Alibaba Chairman Joe Tsai recently shifted the narrative on the global AI race, declaring it a “long marathon” where victory isn’t about building the biggest models, but about achieving the fastest and most widespread adoption. His comments, delivered at the All-In Summit, highlight a stark contrast in strategy between the US, focused on massive spending for large models, and China, which prioritizes lean, open-source, and rapid integration into everyday technology.
In the high-stakes world of artificial intelligence, the prevailing narrative often centers on an intense “race” to build the most powerful, largest-scale models. However, Alibaba Chairman Joe Tsai recently offered a refreshing counter-perspective, asserting that the AI competition between the US and China is not a winner-take-all sprint, but rather a “long marathon.” Tsai’s key insight, shared at the All-In Summit 2025, is that true success in AI will be defined by the speed of adoption and diffusion, not by who develops the technically strongest model.
Rethinking the Definition of ‘Winning’ in AI
Tsai articulated his viewpoint clearly: “When it comes to AI, there’s no such thing as winning the race… it’s a long marathon.” He elaborated that the constantly evolving nature of AI models means that a leading model one week can be surpassed the next. For him, the real measure of success is not raw power but practical implementation. “My definition of winning,” he stated, “is not who comes up with the strongest AI model, but who can adopt it faster.” This perspective challenges the current trend of pouring billions into building ever-larger models, suggesting a more pragmatic path forward.

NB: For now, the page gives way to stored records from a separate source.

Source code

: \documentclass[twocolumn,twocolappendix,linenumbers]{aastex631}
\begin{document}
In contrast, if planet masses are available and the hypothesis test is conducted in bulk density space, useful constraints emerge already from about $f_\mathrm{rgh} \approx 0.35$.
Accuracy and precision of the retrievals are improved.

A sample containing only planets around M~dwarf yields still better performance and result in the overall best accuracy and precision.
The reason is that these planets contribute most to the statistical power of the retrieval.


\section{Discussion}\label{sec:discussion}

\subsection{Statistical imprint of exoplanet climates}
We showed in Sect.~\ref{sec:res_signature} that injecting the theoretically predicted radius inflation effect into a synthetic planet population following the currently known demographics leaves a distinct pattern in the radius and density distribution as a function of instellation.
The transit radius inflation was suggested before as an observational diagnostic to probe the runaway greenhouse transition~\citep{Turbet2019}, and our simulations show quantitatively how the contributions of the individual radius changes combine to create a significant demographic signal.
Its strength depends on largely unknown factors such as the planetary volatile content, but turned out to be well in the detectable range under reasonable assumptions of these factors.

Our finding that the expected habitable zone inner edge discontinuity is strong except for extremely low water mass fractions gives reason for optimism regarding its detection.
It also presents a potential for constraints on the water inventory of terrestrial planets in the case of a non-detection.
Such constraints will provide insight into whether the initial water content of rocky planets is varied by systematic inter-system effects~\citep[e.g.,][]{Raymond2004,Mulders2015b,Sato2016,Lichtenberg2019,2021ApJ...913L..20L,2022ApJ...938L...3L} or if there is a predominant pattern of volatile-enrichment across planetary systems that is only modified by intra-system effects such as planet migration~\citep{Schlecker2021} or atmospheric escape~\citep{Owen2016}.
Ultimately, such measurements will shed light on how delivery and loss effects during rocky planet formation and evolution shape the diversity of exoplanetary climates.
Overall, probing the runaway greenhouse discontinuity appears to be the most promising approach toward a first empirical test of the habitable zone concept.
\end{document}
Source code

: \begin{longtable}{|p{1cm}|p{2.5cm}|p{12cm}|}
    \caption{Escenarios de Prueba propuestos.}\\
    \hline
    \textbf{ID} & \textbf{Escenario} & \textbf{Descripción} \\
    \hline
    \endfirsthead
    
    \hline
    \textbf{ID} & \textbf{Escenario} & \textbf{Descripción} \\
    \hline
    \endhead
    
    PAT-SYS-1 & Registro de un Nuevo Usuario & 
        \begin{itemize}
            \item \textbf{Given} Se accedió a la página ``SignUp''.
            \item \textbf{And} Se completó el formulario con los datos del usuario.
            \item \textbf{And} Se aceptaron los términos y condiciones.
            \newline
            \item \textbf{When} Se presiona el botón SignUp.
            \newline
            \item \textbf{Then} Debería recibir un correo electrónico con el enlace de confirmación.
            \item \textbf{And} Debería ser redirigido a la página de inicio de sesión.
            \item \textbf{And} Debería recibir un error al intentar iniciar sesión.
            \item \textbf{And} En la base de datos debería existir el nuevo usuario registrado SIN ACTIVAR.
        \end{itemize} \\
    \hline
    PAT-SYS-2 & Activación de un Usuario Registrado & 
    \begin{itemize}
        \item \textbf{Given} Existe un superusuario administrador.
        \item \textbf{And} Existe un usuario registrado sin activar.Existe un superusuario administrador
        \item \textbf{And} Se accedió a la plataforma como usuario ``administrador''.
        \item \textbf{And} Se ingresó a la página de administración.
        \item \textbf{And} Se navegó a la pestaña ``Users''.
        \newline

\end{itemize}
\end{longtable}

He urged the US to recalibrate its focus from massive spending on development to prioritizing the broad adoption and integration of AI technologies across various sectors. This emphasis resonates deeply within the tech community, especially among developers and businesses looking for accessible and deployable AI solutions.
Divergent AI Strategies: US vs. China
The strategies currently employed by the US and China illustrate Tsai’s point vividly. US tech giants are investing colossal sums in AI infrastructure and model development. For instance, executives at Meta anticipate spending a staggering $600 billion on AI infrastructure, including massive data centers, through 2028. Similarly, OpenAI and Oracle have ambitious plans for a $500 billion data center project dubbed Stargate, as reported by Business Insider.
In contrast, China’s approach to AI is characterized by its lean, efficient, and rapid deployment model. Chinese companies are embracing open-source and smaller models that are optimized for real-world applications on everyday devices like mobile phones and laptops. This strategy allows for quicker integration into existing technological ecosystems, making AI more accessible to a wider user base at a fraction of the cost.
A prime example is DeepSeek’s R1 model, which gained significant attention for rivaling top competitors while being developed at a considerably lower cost, as highlighted by Business Insider. This focus on cost-effectiveness and rapid integration is propelling AI proliferation across China. Ray Wang, research director at Futurum Group, observed that China prioritizes rolling out AI across everyday tech at “breakneck speed,” a strategy that could be as crucial as model quality for overall AI competitiveness.
The Power of Proliferation and Practical Application
Tsai pointed to China as a compelling example of faster AI adoption, noting that companies are leveraging open-source and smaller models designed for optimal real-world performance. While acknowledging that China may not be “winning in the model war” technologically, he stressed its significant advancements in “actual application and also people benefiting from AI.” This practical, user-centric approach has seen a remarkable surge in AI utilization: a survey indicated that the percentage of Chinese businesses using AI dramatically increased from 8% last year to 50% this year.
The emphasis on “proliferation” means making AI ubiquitous, seamlessly integrated into daily tools and workflows. For the fan community, this translates to more accessible, efficient, and affordable AI experiences. Smaller, open-source models empower developers to innovate more freely, tailor solutions to specific needs, and avoid the prohibitive costs associated with proprietary large models and their immense computational demands.
Long-Term Impact and the Developer’s Perspective
Tsai’s vision underscores the long-term impact of AI on society. Focusing on adoption fosters a more inclusive AI ecosystem where benefits are widely distributed, rather than concentrated among a few tech giants with massive budgets. This approach encourages innovation at the grassroots level, enabling startups and individual developers to contribute to the AI landscape without needing colossal resources.
For those in the developer community, the appeal of China’s strategy is clear: it champions practicality and broad utility. While groundbreaking large models capture headlines, it’s the efficient, deployable models that truly democratize AI and integrate it into countless applications, from smart devices to enterprise solutions. As Tsai concluded, “You want AI to proliferate,” and that proliferation depends on ease of access, cost-effectiveness, and practical utility, not just raw, unattainable power.